* WHAT TO PRODUCE: For the records below, give the number of lines where the string "since" occurs. Include nothing else.

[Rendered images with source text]
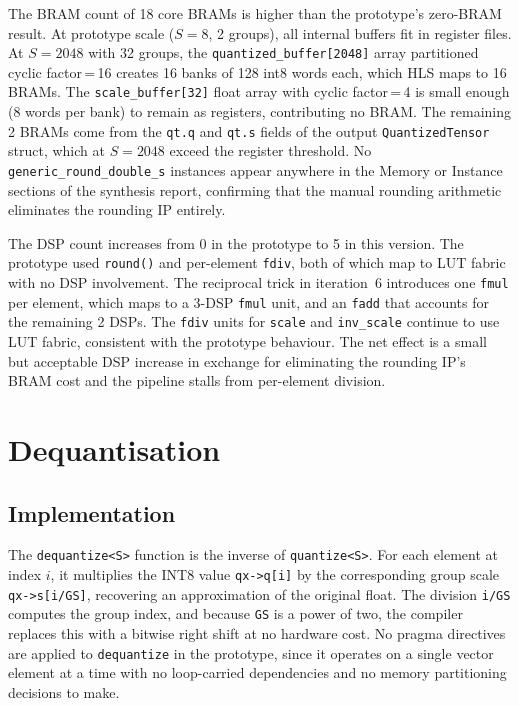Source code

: The BRAM count of 18 core BRAMs is higher than the prototype's
zero-BRAM result. At prototype scale ($S = 8$, 2 groups), all internal
buffers fit in register files. At $S = 2048$ with 32 groups, the
\texttt{quantized\_buffer[2048]} array partitioned cyclic factor\,=\,16
creates 16 banks of 128 int8 words each, which HLS maps to 16 BRAMs.
The \texttt{scale\_buffer[32]} float array with cyclic factor\,=\,4
is small enough (8 words per bank) to remain as registers, contributing
no BRAM. The remaining 2 BRAMs come from the \texttt{qt.q} and
\texttt{qt.s} fields of the output \texttt{QuantizedTensor} struct, which
at $S = 2048$ exceed the register threshold. No
\texttt{generic\_round\_double\_s} instances appear anywhere in the Memory
or Instance sections of the synthesis report, confirming that the manual
rounding arithmetic eliminates the rounding IP entirely.

The DSP count increases from 0 in the prototype to 5 in this version.
The prototype used \texttt{round()} and per-element \texttt{fdiv}, both
of which map to LUT fabric with no DSP involvement. The reciprocal trick
in iteration~6 introduces one \texttt{fmul} per element, which maps to
a 3-DSP \texttt{fmul} unit, and an \texttt{fadd} that accounts for the
remaining 2 DSPs. The \texttt{fdiv} units for \texttt{scale} and
\texttt{inv\_scale} continue to use LUT fabric, consistent with the
prototype behaviour. The net effect is a small but acceptable DSP increase
in exchange for eliminating the rounding IP's BRAM cost and the
pipeline stalls from per-element division.



\section{Dequantisation}
\label{sec:dequantize_impl}

\subsection{Implementation}
\label{subsec:dequantize_impl}

The \texttt{dequantize<S>} function is the inverse of
\texttt{quantize<S>}. For each element at index $i$, it multiplies the
INT8 value \texttt{qx->q[i]} by the corresponding group scale
\texttt{qx->s[i/GS]}, recovering an approximation of the original float.
The division \texttt{i/GS} computes the group index, and because
\texttt{GS} is a power of two, the compiler replaces this with a
bitwise right shift at no hardware cost. No pragma directives are
applied to \texttt{dequantize} in the prototype, since it operates on
a single vector element at a time with no loop-carried dependencies and
no memory partitioning decisions to make.

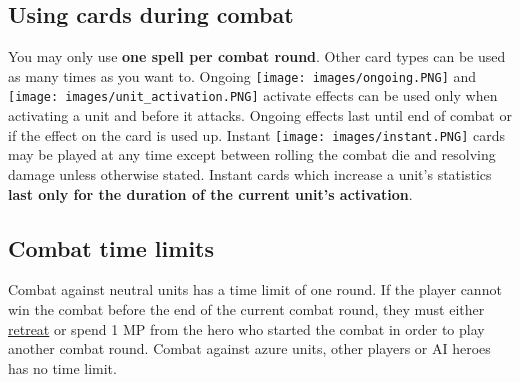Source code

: \documentclass[12pt]{article}
\begin{document}
\subsection*{\hypertarget{CombatCards}{Using cards during combat}}
You may only use \textbf{one spell per combat round}. Other card types can be used as many times as you want to. Ongoing \texttt{[image: images/ongoing.PNG]} and \texttt{[image: images/unit\_activation.PNG]} activate effects can be used only when activating a unit and before it attacks. Ongoing effects last until end of combat or if the effect on the card is used up. Instant \texttt{[image: images/instant.PNG]} cards may be played at any time except between rolling the combat die and resolving damage unless otherwise stated. Instant cards which increase a unit's statistics \textbf{last only for the duration of the current unit's activation}.
\subsection*{\hypertarget{Timelimit}{Combat time limits}}
Combat against neutral units has a time limit of one round. If the player cannot win the combat
before the end of the current combat round, they must either \hyperlink{Endcombat}{retreat} or spend 1 MP from the hero who started the combat in order to play another combat round. Combat against azure units, other players or AI heroes has no time limit.
\clearpage
\end{document}

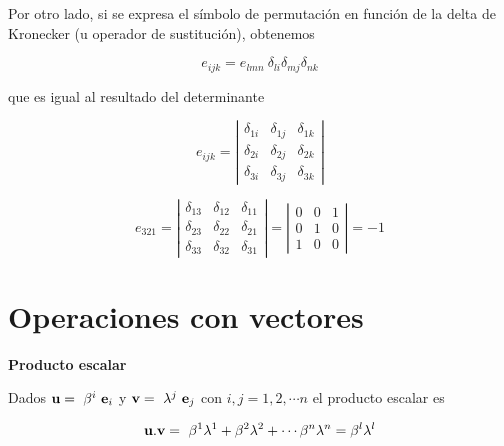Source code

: \bigskip

Por otro lado, si se expresa el símbolo de permutación en función de la delta de Kronecker (u operador de sustitución), obtenemos

\begin{equation}
e_{ijk}=e_{lmn}~\delta_{li}\delta_{mj}\delta_{nk}
\end{equation}

\bigskip

\noindent
que es igual al resultado del determinante 


\[
e_{ijk}=\left  | \begin{array}{ccc}
\delta_{1i}  &\delta_{1j}   & \delta_{1k}  \\
\delta_{2i}  &  \delta_{2j}   &  \delta_{2k}  \\
\delta_{3i}  &  \delta_{3j}   &  \delta_{3k}  
\end{array}
\right|
\]


\begin{example}
 \[
e_{321}=\left  | \begin{array}{ccc}
\delta_{13}  &\delta_{12}   & \delta_{11}  \\
\delta_{23}  &  \delta_{22}   &  \delta_{21}  \\
\delta_{33}  &  \delta_{32}   &  \delta_{31}  
\end{array}
\right|= \left  | \begin{array}{ccc}
0  & 0   & 1  \\
0  &  1   &  0  \\
1  & 0   &  0  
\end{array}
\right|= -1
\]   
\end{example}

\section{Operaciones con vectores}
\noindent
\textbf{Producto escalar}

Dados 
$\bold{u}=~\beta^i~\bold{e}_i$ y  $\bold{v}=~\lambda^j~\bold{e}_j$ con $i,j=1,2, \cdots  n$
el producto escalar es 

\bigskip


$$\bold{u}.\bold{v}=~\beta^1 \lambda^1+ \beta^2 \lambda^2+ \cdots\beta^n\lambda^n = \beta^l\lambda^l $$



\bigskip


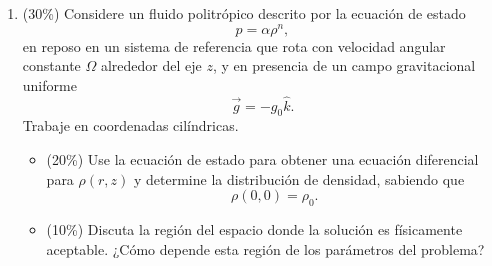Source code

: \documentclass[12pt]{article}
\begin{document}
\begin{enumerate}
    \item (30\%) Considere un fluido politrópico descrito por la ecuación de estado
    \[
    p = \alpha \rho^n,
    \]
    en reposo en un sistema de referencia que rota con velocidad angular constante $\Omega$ alrededor del eje $z$, y en presencia de un campo gravitacional uniforme
    \[
    \vec{g} = -g_0 \hat{k}.
    \]
    Trabaje en coordenadas cilíndricas.
    \begin{itemize}
        \item[a)] (20\%) Use la ecuación de estado para obtener una ecuación diferencial para $\rho(r, z)$ y determine la distribución de densidad, sabiendo que
        \[
        \rho(0, 0) = \rho_0.
        \]
        \item[b)] (10\%) Discuta la región del espacio donde la solución es físicamente aceptable. ¿Cómo depende esta región de los parámetros del problema?
    \end{itemize}
\end{enumerate}
\end{document}
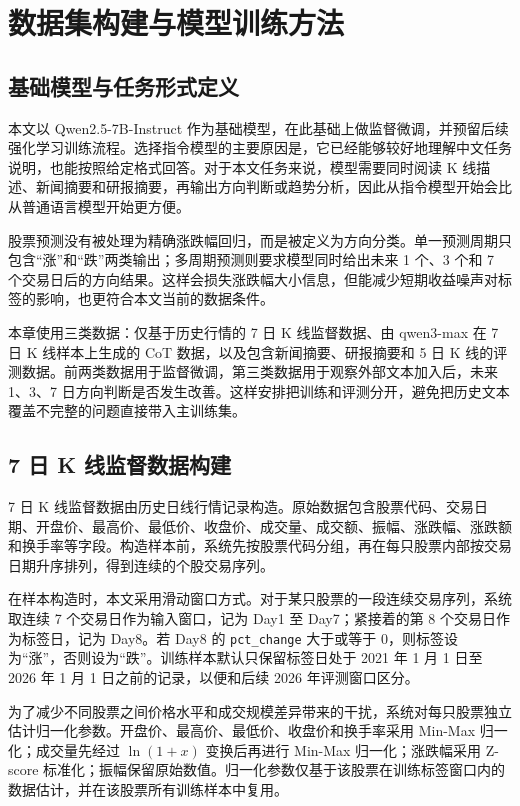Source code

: 
\chapter{数据集构建与模型训练方法}

\section{基础模型与任务形式定义}

本文以 Qwen2.5-7B-Instruct 作为基础模型，在此基础上做监督微调，并预留后续强化学习训练流程。选择指令模型的主要原因是，它已经能够较好地理解中文任务说明，也能按照给定格式回答。对于本文任务来说，模型需要同时阅读 K 线描述、新闻摘要和研报摘要，再输出方向判断或趋势分析，因此从指令模型开始会比从普通语言模型开始更方便。

股票预测没有被处理为精确涨跌幅回归，而是被定义为方向分类。单一预测周期只包含“涨”和“跌”两类输出；多周期预测则要求模型同时给出未来 1 个、3 个和 7 个交易日后的方向结果。这样会损失涨跌幅大小信息，但能减少短期收益噪声对标签的影响，也更符合本文当前的数据条件。

本章使用三类数据：仅基于历史行情的 7 日 K 线监督数据、由 qwen3-max 在 7 日 K 线样本上生成的 CoT 数据，以及包含新闻摘要、研报摘要和 5 日 K 线的评测数据。前两类数据用于监督微调，第三类数据用于观察外部文本加入后，未来 1、3、7 日方向判断是否发生改善。这样安排把训练和评测分开，避免把历史文本覆盖不完整的问题直接带入主训练集。

\section{7 日 K 线监督数据构建}

7 日 K 线监督数据由历史日线行情记录构造。原始数据包含股票代码、交易日期、开盘价、最高价、最低价、收盘价、成交量、成交额、振幅、涨跌幅、涨跌额和换手率等字段。构造样本前，系统先按股票代码分组，再在每只股票内部按交易日期升序排列，得到连续的个股交易序列。

在样本构造时，本文采用滑动窗口方式。对于某只股票的一段连续交易序列，系统取连续 7 个交易日作为输入窗口，记为 Day1 至 Day7；紧接着的第 8 个交易日作为标签日，记为 Day8。若 Day8 的 \texttt{pct\_change} 大于或等于 0，则标签设为“涨”，否则设为“跌”。训练样本默认只保留标签日处于 2021 年 1 月 1 日至 2026 年 1 月 1 日之前的记录，以便和后续 2026 年评测窗口区分。

为了减少不同股票之间价格水平和成交规模差异带来的干扰，系统对每只股票独立估计归一化参数。开盘价、最高价、最低价、收盘价和换手率采用 Min-Max 归一化；成交量先经过 \(\ln(1+x)\) 变换后再进行 Min-Max 归一化；涨跌幅采用 Z-score 标准化；振幅保留原始数值。归一化参数仅基于该股票在训练标签窗口内的数据估计，并在该股票所有训练样本中复用。

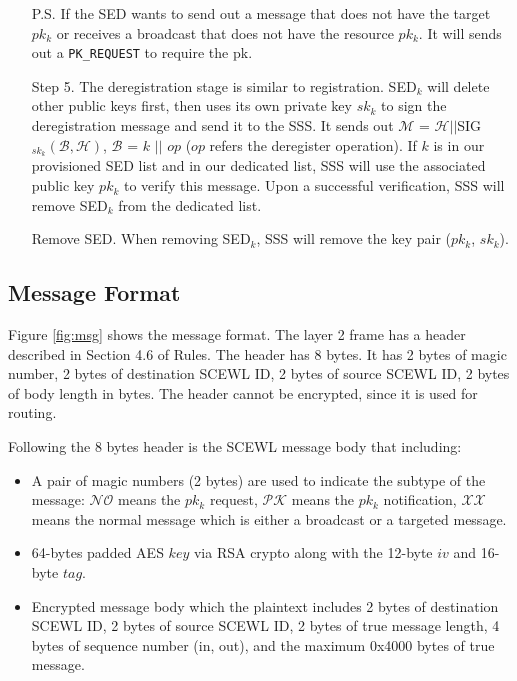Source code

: \documentclass[11pt,oneside,onecolumn,letterpaper]{article}
\begin{document}
\begin{itemize}
  P.S. If the SED wants to send out a message that does not have the target $pk_k$ or receives a broadcast that does not have the resource $pk_k$. 
  It will sends out a \verb|PK_REQUEST| to require the pk.

  \item[Step 5.] The deregistration stage is similar to registration.
  SED$_k$ will delete other public keys first, then uses its own private key $sk_k$ to sign the deregistration message and send it to the SSS.
  It sends out $\mathcal{M}$ = $\mathcal{H} || $SIG$_{sk_k}(\mathcal{B}, \mathcal{H})$, $\mathcal{B}$ = $k$ $||$ $op$ ($op$ refers the deregister operation).
  If $k$ is in our provisioned SED list and in our dedicated list, SSS will use the associated public key $pk_k$ to verify this message.
  Upon a successful verification, SSS will remove SED$_k$ from the dedicated list.

  \item[Remove SED.] When removing SED$_k$, SSS will remove the key pair ($pk_k$, $sk_k$).
\end{itemize}

\subsection{Message Format}

Figure \ref{fig:msg} shows the message format.
The layer 2 frame has a header described in Section 4.6 of Rules.
The header has 8 bytes.
It has 2 bytes of magic number, 2 bytes of destination SCEWL ID, 2 bytes of source SCEWL ID, 2 bytes of body length in bytes.
The header cannot be encrypted, since it is used for routing.

Following the 8 bytes header is the SCEWL message body that including:
\begin{itemize}
  \item A pair of magic numbers (2 bytes) are used to indicate the subtype of the message: $\mathcal{NO}$ means the $pk_k$ request, $\mathcal{PK}$ means the $pk_k$ notification, $\mathcal{XX}$ means the normal message which is either a broadcast or a targeted message.
  \item 64-bytes padded AES $key$ via RSA crypto along with the 12-byte $iv$ and 16-byte $tag$.
  \item Encrypted message body which the plaintext includes 2 bytes of destination SCEWL ID, 2 bytes of source SCEWL ID, 2 bytes of true message length, 4 bytes of sequence number (in, out), and the maximum 0x4000 bytes of true message.
\end{itemize}
\end{document}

* TASK OUTPUT: 2